The Vatican issued a statement minutes before the ceremony.

Pope Francis.
Pope Francis. Photo courtesy: Long Thiên.

The health of Pope Francis has been a concern worldwide for several weeks, and today it raised a new alert when he resigned from presiding over the traditional Via Crucis held at the Roman Colosseum.

The news was confirmed by the Holy See through a statement: “To preserve health before the Vigil tomorrow and the Holy Mass of Easter Sunday, this afternoon Pope Francis will follow the Via Crucis from the Casa Santa Marta.”

Francis, 87, has experienced some respiratory problems in recent times, but yesterday he presided over, apparently without issue, the Holy Thursday Mass at a women’s prison in Rome and today the Passion ceremony at St. Peter’s Basilica.

The Pope also presided over a Good Friday religious service at St. Peter’s Basilica before the nighttime procession at the Colosseum in Rome to commemorate the darkest day of the Christian calendar, which marks the death of Jesus by crucifixion.
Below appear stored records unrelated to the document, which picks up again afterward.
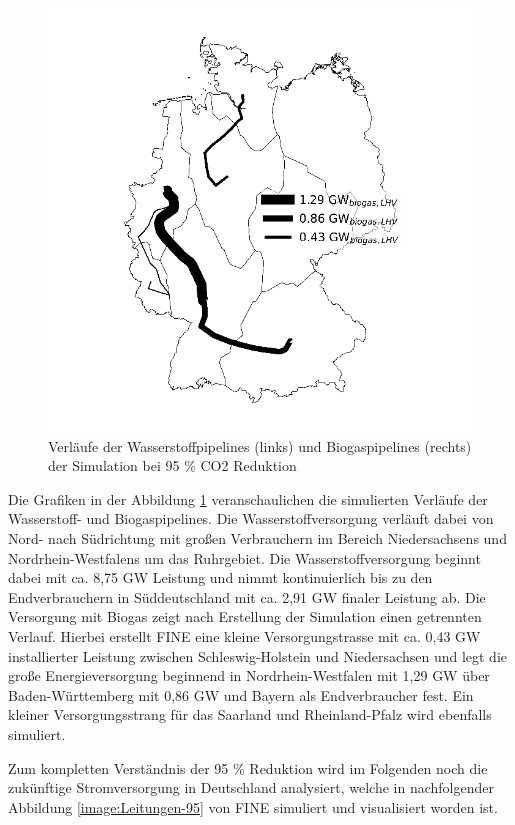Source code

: \begin{figure}[!h]
\begin{minipage}[b]{.4\linewidth}
     \includegraphics{images/BiogasPipeline-95.png}
  \end{minipage}
  \caption{Verläufe der Wasserstoffpipelines (links) und Biogaspipelines (rechts) der Simulation bei 95 \% CO2 Reduktion}
  \label{image:Pipelines-95}
\end{figure}

Die Grafiken in der Abbildung \ref{image:Pipelines-95} veranschaulichen die simulierten Verläufe der Wasserstoff- und Biogaspipelines. Die Wasserstoffversorgung verläuft dabei von Nord- nach Südrichtung mit großen Verbrauchern im Bereich Niedersachsens und Nordrhein-Westfalens um das Ruhrgebiet. Die Wasserstoffversorgung beginnt dabei mit ca. 8,75 GW Leistung und nimmt kontinuierlich bis zu den Endverbrauchern in Süddeutschland mit ca. 2,91 GW finaler Leistung ab. Die Versorgung mit Biogas zeigt nach Erstellung der Simulation einen getrennten Verlauf. Hierbei erstellt FINE eine kleine Versorgungstrasse mit ca. 0,43 GW installierter Leistung zwischen Schleswig-Holstein und Niedersachsen und legt die große Energieversorgung beginnend in Nordrhein-Westfalen mit 1,29 GW über Baden-Württemberg mit 0,86 GW und Bayern als Endverbraucher fest. Ein kleiner Versorgungsstrang für das Saarland und Rheinland-Pfalz wird ebenfalls simuliert.

Zum kompletten Verständnis der 95 \% Reduktion wird im Folgenden noch die zukünftige Stromversorgung in Deutschland analysiert, welche in nachfolgender Abbildung \ref{image:Leitungen-95} von FINE simuliert und visualisiert worden ist.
Additionally, he will preside over the Easter Vigil on Saturday and on Sunday will celebrate the Easter Mass and deliver his double message and blessing “Urbi et Orbi” from the central balcony of St. Peter’s.

The Argentine pontiff arrived at St. Peter’s in a wheelchair, alongside cardinals and bishops, for the Good Friday “Passion of the Lord” Mass.
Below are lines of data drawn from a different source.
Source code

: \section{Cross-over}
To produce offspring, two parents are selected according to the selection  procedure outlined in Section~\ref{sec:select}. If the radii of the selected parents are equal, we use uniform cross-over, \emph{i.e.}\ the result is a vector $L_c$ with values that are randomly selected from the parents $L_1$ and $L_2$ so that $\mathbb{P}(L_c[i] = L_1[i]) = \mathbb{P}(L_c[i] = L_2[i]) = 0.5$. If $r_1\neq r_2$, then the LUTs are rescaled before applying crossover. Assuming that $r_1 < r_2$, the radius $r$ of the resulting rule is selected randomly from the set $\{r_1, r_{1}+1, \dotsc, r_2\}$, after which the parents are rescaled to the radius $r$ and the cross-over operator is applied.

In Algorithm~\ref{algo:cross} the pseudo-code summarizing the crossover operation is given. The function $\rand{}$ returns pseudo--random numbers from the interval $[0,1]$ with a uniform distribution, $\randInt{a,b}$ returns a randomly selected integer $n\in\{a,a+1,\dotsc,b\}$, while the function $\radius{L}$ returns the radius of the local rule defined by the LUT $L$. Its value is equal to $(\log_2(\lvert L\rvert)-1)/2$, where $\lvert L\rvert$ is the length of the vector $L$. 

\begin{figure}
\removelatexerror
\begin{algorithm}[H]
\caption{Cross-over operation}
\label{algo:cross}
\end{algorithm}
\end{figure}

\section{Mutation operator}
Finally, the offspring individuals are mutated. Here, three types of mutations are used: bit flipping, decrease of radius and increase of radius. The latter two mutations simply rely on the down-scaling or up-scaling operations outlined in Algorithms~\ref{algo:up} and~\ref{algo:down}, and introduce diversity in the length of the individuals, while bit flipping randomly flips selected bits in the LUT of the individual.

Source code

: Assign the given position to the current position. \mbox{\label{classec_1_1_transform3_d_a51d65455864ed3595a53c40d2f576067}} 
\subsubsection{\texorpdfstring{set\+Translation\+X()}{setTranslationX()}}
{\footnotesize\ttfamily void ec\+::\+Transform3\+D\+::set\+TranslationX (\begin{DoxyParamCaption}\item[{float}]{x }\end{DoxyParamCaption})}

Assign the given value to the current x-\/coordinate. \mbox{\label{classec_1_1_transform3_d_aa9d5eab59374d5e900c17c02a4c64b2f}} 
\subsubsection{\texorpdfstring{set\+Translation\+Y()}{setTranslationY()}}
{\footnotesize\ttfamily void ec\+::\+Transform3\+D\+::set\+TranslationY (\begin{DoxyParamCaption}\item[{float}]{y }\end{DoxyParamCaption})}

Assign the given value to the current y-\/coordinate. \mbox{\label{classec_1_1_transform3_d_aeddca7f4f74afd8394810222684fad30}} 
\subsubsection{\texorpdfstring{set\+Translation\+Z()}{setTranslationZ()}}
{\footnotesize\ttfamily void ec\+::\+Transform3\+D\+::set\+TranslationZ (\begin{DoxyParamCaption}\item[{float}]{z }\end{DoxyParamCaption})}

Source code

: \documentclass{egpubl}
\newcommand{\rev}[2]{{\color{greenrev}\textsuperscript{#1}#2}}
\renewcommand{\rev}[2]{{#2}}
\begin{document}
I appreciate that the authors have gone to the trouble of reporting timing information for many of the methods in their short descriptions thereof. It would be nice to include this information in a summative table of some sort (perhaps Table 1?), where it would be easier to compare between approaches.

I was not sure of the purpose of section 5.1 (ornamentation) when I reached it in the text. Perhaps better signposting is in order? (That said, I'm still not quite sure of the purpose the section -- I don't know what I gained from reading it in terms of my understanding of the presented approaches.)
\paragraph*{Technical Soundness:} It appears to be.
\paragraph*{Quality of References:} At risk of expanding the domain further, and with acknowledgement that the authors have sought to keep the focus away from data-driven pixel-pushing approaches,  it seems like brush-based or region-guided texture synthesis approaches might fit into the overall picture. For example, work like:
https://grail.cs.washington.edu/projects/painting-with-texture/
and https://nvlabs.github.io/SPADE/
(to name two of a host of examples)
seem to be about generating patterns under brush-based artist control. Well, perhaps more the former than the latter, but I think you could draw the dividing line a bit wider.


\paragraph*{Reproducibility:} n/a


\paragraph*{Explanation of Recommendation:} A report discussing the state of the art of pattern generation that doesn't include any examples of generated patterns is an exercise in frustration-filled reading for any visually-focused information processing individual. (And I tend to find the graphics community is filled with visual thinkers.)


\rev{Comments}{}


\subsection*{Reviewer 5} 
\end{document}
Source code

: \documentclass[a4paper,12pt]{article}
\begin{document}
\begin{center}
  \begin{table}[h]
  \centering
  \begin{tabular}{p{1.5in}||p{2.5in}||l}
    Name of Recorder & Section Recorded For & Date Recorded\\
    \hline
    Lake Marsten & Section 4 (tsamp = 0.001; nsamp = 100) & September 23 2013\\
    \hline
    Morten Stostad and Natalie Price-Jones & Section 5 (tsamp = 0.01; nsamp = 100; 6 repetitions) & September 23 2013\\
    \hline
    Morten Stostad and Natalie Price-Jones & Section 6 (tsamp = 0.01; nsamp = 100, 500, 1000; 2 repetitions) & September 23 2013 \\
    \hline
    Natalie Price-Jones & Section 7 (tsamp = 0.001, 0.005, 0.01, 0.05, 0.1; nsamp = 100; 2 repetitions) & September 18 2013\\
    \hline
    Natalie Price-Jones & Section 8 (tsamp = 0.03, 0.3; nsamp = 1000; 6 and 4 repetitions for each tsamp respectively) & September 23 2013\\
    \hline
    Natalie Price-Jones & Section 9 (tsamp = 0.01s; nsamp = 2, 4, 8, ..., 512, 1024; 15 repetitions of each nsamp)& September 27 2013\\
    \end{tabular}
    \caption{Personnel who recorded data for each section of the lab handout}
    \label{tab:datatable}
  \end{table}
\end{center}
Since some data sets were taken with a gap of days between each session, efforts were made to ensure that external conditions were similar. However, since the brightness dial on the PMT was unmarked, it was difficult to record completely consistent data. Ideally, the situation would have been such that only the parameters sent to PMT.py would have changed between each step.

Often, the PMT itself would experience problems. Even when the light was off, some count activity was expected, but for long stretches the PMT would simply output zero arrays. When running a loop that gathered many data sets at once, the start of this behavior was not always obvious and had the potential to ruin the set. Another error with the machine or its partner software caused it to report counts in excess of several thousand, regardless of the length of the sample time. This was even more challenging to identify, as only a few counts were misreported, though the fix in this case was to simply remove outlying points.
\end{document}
Francis personally wrote this year’s meditations for the first time in his 11-year papacy. They included praises for meekness and forgiveness in response to acts of evil and prayers for persecuted Christians and victims of war.

The Pope, who has called for the Church to be less dominated by men, also praised the women who helped Jesus as he carried the cross and pleaded for “those (women) who in our days are exploited and suffer injustices and indignities.”

In another display of his attention to women, Francis performed the foot-washing ritual on Thursday, recalling Jesus’ gesture of humility to his apostles at the Last Supper, in a women’s prison in Rome.